Fabrikasını peşkeş çekiyorlar, halay çekiyor.
Madenini yağmalıyorlar, seviniyor.
Toprağını satıyorlar, mutlu.
Memleket istila edilmiş, memnun.
Ekmek askıda, boş baklava, dünkü poğaça, sebze çıkma, ayçiçek yağı bardakla, karpuz dilimle, mazot 25 lira, çeyrek altın alabildiği parayla anca bir kilo hıyar alabiliyor… Dış güçlerin oyunu diyor.
Yüreği insan sevgisiyle dolu Mevlana bile başa çıkamamış bunlarla, “cahille sohbet etmek zordur bilene” demiş, “cahilin yanında kitap gibi sessiz ol” diye nasihat etmiş.

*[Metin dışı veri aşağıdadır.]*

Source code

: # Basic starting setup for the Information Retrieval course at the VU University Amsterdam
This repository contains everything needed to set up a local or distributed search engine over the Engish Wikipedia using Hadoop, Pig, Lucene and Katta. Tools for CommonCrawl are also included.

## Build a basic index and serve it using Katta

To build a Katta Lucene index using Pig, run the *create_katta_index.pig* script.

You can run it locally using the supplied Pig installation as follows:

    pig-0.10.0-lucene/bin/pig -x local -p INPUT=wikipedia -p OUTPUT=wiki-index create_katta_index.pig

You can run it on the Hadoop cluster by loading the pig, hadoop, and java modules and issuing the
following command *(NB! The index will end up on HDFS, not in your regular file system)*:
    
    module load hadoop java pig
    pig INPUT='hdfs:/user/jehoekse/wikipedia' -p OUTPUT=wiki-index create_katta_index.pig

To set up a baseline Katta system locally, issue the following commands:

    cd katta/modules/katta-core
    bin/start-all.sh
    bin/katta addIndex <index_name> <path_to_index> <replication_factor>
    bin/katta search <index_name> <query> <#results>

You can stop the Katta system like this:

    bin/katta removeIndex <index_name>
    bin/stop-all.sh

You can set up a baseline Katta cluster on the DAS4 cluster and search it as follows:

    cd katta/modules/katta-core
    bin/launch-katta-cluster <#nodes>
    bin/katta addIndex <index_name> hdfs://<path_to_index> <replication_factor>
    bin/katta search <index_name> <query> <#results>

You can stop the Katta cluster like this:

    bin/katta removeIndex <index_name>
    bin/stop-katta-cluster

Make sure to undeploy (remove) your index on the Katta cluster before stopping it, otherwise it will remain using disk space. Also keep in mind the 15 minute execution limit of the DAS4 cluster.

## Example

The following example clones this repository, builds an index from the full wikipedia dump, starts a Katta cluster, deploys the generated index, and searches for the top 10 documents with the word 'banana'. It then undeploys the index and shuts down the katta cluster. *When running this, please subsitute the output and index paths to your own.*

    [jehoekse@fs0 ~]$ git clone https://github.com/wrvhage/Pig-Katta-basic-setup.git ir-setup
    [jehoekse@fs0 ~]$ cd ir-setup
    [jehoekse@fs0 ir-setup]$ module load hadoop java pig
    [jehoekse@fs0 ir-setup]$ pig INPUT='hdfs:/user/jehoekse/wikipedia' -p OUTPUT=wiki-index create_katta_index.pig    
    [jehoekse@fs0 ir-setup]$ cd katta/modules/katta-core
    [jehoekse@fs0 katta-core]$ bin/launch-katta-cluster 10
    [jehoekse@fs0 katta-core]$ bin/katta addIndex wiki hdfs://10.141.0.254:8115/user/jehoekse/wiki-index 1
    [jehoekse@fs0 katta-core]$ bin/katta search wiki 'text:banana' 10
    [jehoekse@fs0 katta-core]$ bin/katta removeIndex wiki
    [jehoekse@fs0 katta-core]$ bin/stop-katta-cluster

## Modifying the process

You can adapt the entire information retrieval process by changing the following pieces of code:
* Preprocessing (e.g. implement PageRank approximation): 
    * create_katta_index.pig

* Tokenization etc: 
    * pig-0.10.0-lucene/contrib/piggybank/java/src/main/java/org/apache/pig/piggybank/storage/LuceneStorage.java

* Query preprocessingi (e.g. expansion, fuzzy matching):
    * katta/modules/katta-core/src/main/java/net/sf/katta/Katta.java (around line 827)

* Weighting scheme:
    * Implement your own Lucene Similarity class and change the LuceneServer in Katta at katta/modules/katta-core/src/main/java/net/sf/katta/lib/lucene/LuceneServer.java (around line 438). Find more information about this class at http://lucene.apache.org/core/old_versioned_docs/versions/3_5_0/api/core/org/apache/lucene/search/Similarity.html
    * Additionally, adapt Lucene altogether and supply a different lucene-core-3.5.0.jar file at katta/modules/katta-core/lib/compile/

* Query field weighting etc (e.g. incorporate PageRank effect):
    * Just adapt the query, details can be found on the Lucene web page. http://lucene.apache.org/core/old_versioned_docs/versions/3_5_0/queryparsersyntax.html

İmam-ı Azam iyiniyetle denemiş ama çaresiz kalmış, “cahillerle yaptığım bütün tartışmaları kaybettim” demiş.
Hacı Bayram Veli, tasavvuf felsefesini filan bir kenara bırakmış, lafı hiç eğip bükmeden gayet net ifade etmiş, “cahilden sakınınız.”
Atasözü bile var zaten…
“Cahile söz anlatmak, deveye hendek atlatmaktan zordur” denir.
Anadolu imbiğinden süzülen benim canım Aşık Veysel gönül gözüyle uyarır, “cahil insan, gül ise de koklama” der, kulağa küpedir.
Ömer Hayyam'a göre “kör cehalet çirkefleştirir insanları.”
Platon'a göre, “kötülüklerin köküdür.”
Konfüçyüs'e göre, “aklın gecesidir ama, ay'sız yıldız'sız gecedir.”
Montaigne'e göre, “en büyük cezaevi, cahil insanın kafasının içidir.”
Goethe'ye göre, “eyleme geçmiş cehaletten daha korkunç bir şey yoktur.”
Bernard Shaw, hazin bir benzetmeyle izah eder, “hiçbir şey bilmiyor, her şeyi bildiğini sanıyor, bu açıkça siyasi bir kariyere işarettir” der.
Einsten daha hazin özetler, “cehalet ne güzel, her şeyi biliyorsun” der.
Mustafa Kemal Atatürk ise, farklı bir tarif yapar…
“Biz cahil dediğimiz zaman, mektepte okumamış olanları kastetmiyoruz; bizim kastettiğimiz, hakikati bilmektir, toplumun düşmanı cehalettir, en büyük savaş, cehalete karşı yapılan savaştır.”